● **Your assignment**
Go through the records and report each line holding the string "可能与原证书过期前未使用的有效期存在重合".
[[ Data to examine, beginning ]]
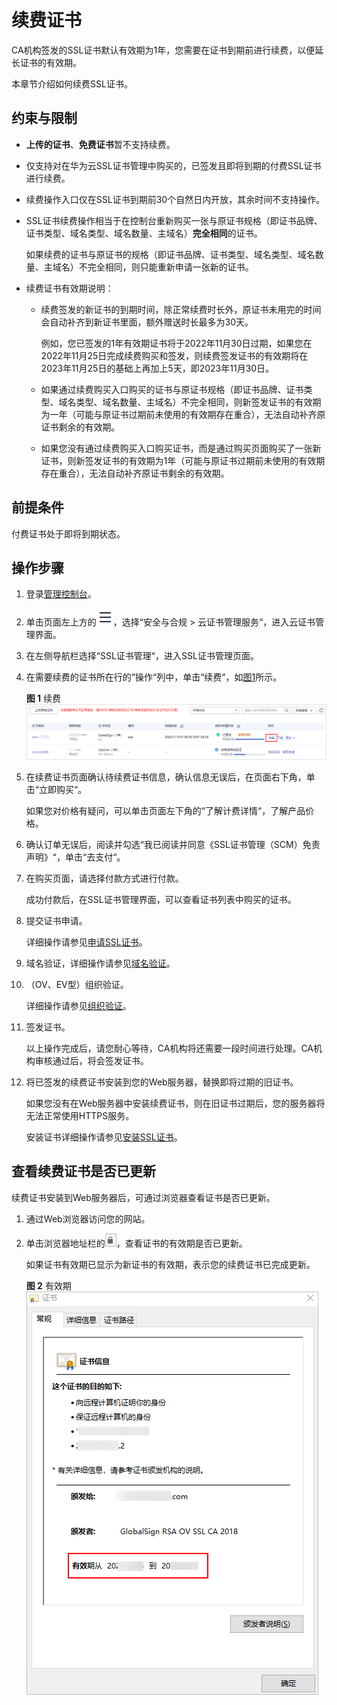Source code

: # 续费证书<a name="ZH-CN_TOPIC_0000001226191061"></a>

CA机构签发的SSL证书默认有效期为1年，您需要在证书到期前进行续费，以便延长证书的有效期。

本章节介绍如何续费SSL证书。

## 约束与限制<a name="zh-cn_topic_0000001179606478_section9316111772911"></a>

-   **上传的证书**、**免费证书**暂不支持续费。
-   仅支持对在华为云SSL证书管理中购买的，已签发且即将到期的付费SSL证书进行续费。
-   续费操作入口仅在SSL证书到期前30个自然日内开放，其余时间不支持操作。
-   SSL证书续费操作相当于在控制台重新购买一张与原证书规格（即证书品牌、证书类型、域名类型、域名数量、主域名）**完全相同**的证书。

    如果续费的证书与原证书的规格（即证书品牌、证书类型、域名类型、域名数量、主域名）不完全相同，则只能重新申请一张新的证书。

-   续费证书有效期说明：
    -   续费签发的新证书的到期时间，除正常续费时长外，原证书未用完的时间会自动补齐到新证书里面，额外赠送时长最多为30天。

        例如，您已签发的1年有效期证书将于2022年11月30日过期，如果您在2022年11月25日完成续费购买和签发，则续费签发证书的有效期将在2023年11月25日的基础上再加上5天，即2023年11月30日。

    -   如果通过续费购买入口购买的证书与原证书规格（即证书品牌、证书类型、域名类型、域名数量、主域名）不完全相同，则新签发证书的有效期为一年（可能与原证书过期前未使用的有效期存在重合），无法自动补齐原证书剩余的有效期。
    -   如果您没有通过续费购买入口购买证书，而是通过购买页面购买了一张新证书，则新签发证书的有效期为1年（可能与原证书过期前未使用的有效期存在重合），无法自动补齐原证书剩余的有效期。


## 前提条件<a name="zh-cn_topic_0000001179606478_section145985817466"></a>

付费证书处于即将到期状态。

## 操作步骤<a name="zh-cn_topic_0000001179606478_section8871231192919"></a>

1.  登录[管理控制台](https://console.huaweicloud.com/)。
2.  单击页面左上方的![](figures/icon-servicelist.png)，选择“安全与合规  \>  云证书管理服务“，进入云证书管理界面。
3.  在左侧导航栏选择“SSL证书管理“，进入SSL证书管理页面。
4.  在需要续费的证书所在行的“操作“列中，单击“续费“，如[图1](#zh-cn_topic_0000001179606478_zh-cn_topic_0000001208469923_fig7698132011319)所示。

    **图 1**  续费<a name="zh-cn_topic_0000001179606478_zh-cn_topic_0000001208469923_fig7698132011319"></a>  
    ![](figures/续费.png "续费")

5.  在续费证书页面确认待续费证书信息，确认信息无误后，在页面右下角，单击“立即购买“。

    如果您对价格有疑问，可以单击页面左下角的“了解计费详情“，了解产品价格。

6.  确认订单无误后，阅读并勾选“我已阅读并同意《SSL证书管理（SCM）免责声明》“，单击“去支付“。
7.  在购买页面，请选择付款方式进行付款。

    成功付款后，在SSL证书管理界面，可以查看证书列表中购买的证书。

8.  提交证书申请。

    详细操作请参见[申请SSL证书](步骤二-申请SSL证书.md#ZH-CN_TOPIC_0000001216146273)。

9.  域名验证，详细操作请参见[域名验证](概览.md#ZH-CN_TOPIC_0000001220077019)。
10. （OV、EV型）组织验证。

    详细操作请参见[组织验证](步骤四-（OV-EV）组织验证.md#ZH-CN_TOPIC_0000001170266468)。

11. 签发证书。

    以上操作完成后，请您耐心等待，CA机构将还需要一段时间进行处理。CA机构审核通过后，将会签发证书。

12. 将已签发的续费证书安装到您的Web服务器，替换即将过期的旧证书。

    如果您没有在Web服务器中安装续费证书，则在旧证书过期后，您的服务器将无法正常使用HTTPS服务。

    安装证书详细操作请参见[安装SSL证书](下载与安装SSL证书.md#ZH-CN_TOPIC_0000001216146275)。


## 查看续费证书是否已更新<a name="zh-cn_topic_0000001179606478_section16151143614720"></a>

续费证书安装到Web服务器后，可通过浏览器查看证书是否已更新。

1.  通过Web浏览器访问您的网站。
2.  单击浏览器地址栏的![](figures/锁.png)，查看证书的有效期是否已更新。

    如果证书有效期已显示为新证书的有效期，表示您的续费证书已完成更新。

    **图 2**  有效期<a name="zh-cn_topic_0000001179606478_fig16669258115010"></a>  
    ![](figures/有效期.png "有效期")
[[ Data to examine, end ]]
● **Answer to the problem**
    -   如果通过续费购买入口购买的证书与原证书规格（即证书品牌、证书类型、域名类型、域名数量、主域名）不完全相同，则新签发证书的有效期为一年（可能与原证书过期前未使用的有效期存在重合），无法自动补齐原证书剩余的有效期。
    -   如果您没有通过续费购买入口购买证书，而是通过购买页面购买了一张新证书，则新签发证书的有效期为1年（可能与原证书过期前未使用的有效期存在重合），无法自动补齐原证书剩余的有效期。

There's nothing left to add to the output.